Lo tremendo, lo despistante de la mentira, y de su actual apogeo, consiste en el olvido de que estamos mintiendo constantemente. Es ya un hábito, una costumbre, una manera de ser. Se miente sin darse cuenta de que se está mintiendo. Por eso decía al comienzo de este articulo que se está mintiendo, a veces, inocentemente.

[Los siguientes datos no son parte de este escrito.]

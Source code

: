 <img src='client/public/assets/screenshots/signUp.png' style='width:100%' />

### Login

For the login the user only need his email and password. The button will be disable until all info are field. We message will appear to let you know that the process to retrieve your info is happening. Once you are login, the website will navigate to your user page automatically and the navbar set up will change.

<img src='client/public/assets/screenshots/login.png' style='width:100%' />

Es necesario, yo digo que urgente, echar mano de alguna medida que frene, o al menos que cohíba esta especie de mala costumbre. El vivir en la falsedad quizá sea el resultado de un fallo en la educación de la gente. En este caso la labor educativa tendrá que ser larga y constante. Labor, pues, de generaciones. Y no echemos en saco roto que los españoles tenemos propensión a lo exagerado, a abultar los acaeceres añadiéndoles a su hipotética sustancia conflictiva un factor de apasionamiento que no atiende a las exigencias de la verdad, de lo real, sino que se guía originariamente por la ciega pasión personal. Las relaciones humanas se convierten, inesperadamente, en luchas fratricidas, en deseos de aniquilar, incluso físicamente, al contrincante. Somos fratricidas por obediencia a nuestras falsedades. La última razón, la radical es ésta: "Porque me da la gana". Esa "gana" que nadie hasta ahora se ha atrevido a meterle el diente analítico con rigor y con rotundidad. Y en esa "gana" se ocultan, yacen los grandes secretos del alma colectiva. Entre ellos, muy en primer plano, nuestra desmedida práctica de la mentira.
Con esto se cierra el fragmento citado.